◆ **INPUT RECORDS**:
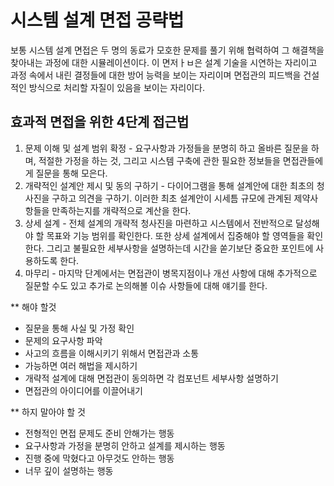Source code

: # 시스템 설계 면접 공략법
보통 시스템 설계 면접은 두 명의 동료가 모호한 문제를 풀기 위해 협력하여 그 해결책을 찾아내는 과정에 대한 시뮬레이션이다.
이 면저ㅏㅂ은 설계 기술을 시연하는 자리이고 과정 속에서 내린 결정들에 대한 방어 능력을 보이는 자리이며 면접관의 피드백을 건설적인 방식으로 처리할 자질이 있음을 보이는 자리이다.

## 효과적 면접을 위한 4단계 접근법

1. 문제 이해 및 설계 범위 확정 - 요구사항과 가정들을 분명히 하고 올바른 질문을 하며, 적절한 가정을 하는 것, 그리고 시스템 구축에 관한 필요한 정보들을 면접관들에게 질문을 통해 모은다.
2. 개략적인 설계안 제시 및 동의 구하기 - 다이어그램을 통해 설계안에 대한 최초의 청사진을 구하고 의견을 구하기. 이러한 최초 설계안이 시세틈 규모에 관계된 제약사항들을 만족하는지를 개략적으로 계산을 한다.
3. 상세 설계 - 전체 설계의 개략적 청사진을 마련하고 시스템에서 전반적으로 달성해야 할 목표와 기능 범위를 확인한다. 또한 상세 설계에서 집중해야 할 영역들을 확인한다. 그리고 불필요한 세부사항을 설명하는데 시간을 쏟기보단 중요한 포인트에 사용하도록 한다.
4. 마무리 - 마지막 단계에서는 면접관이 병목지점이나 개선 사항에 대해 추가적으로 질문할 수도 있고 추가로 논의해볼 이슈 사항들에 대해 얘기를 한다.

** 해야 할것
- 질문을 통해 사실 및 가정 확인
- 문제의 요구사항 파악
- 사고의 흐름을 이해시키기 위해서 면접관과 소통
- 가능하면 여러 해법을 제시하기
- 개략적 설계에 대해 면접관이 동의하면 각 컴포넌트 세부사항 설명하기
- 면접관의 아이디어를 이끌어내기

** 하지 말아야 할 것
- 전형적인 면접 문제도 준비 안해가는 행동
- 요구사항과 가정을 분명히 안하고 설계를 제시하는 행동
- 진행 중에 막혔다고 아무것도 안하는 행동
- 너무 깊이 설명하는 행동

◆ **WHAT TO PRODUCE**: Working down from the line that contains "- 가능하면 여러 해법을 제시하기", retype each line exactly through the last line of the data, and give nothing else.

◆ **RESPONSE BOX**:
- 가능하면 여러 해법을 제시하기
- 개략적 설계에 대해 면접관이 동의하면 각 컴포넌트 세부사항 설명하기
- 면접관의 아이디어를 이끌어내기

** 하지 말아야 할 것
- 전형적인 면접 문제도 준비 안해가는 행동
- 요구사항과 가정을 분명히 안하고 설계를 제시하는 행동
- 진행 중에 막혔다고 아무것도 안하는 행동
- 너무 깊이 설명하는 행동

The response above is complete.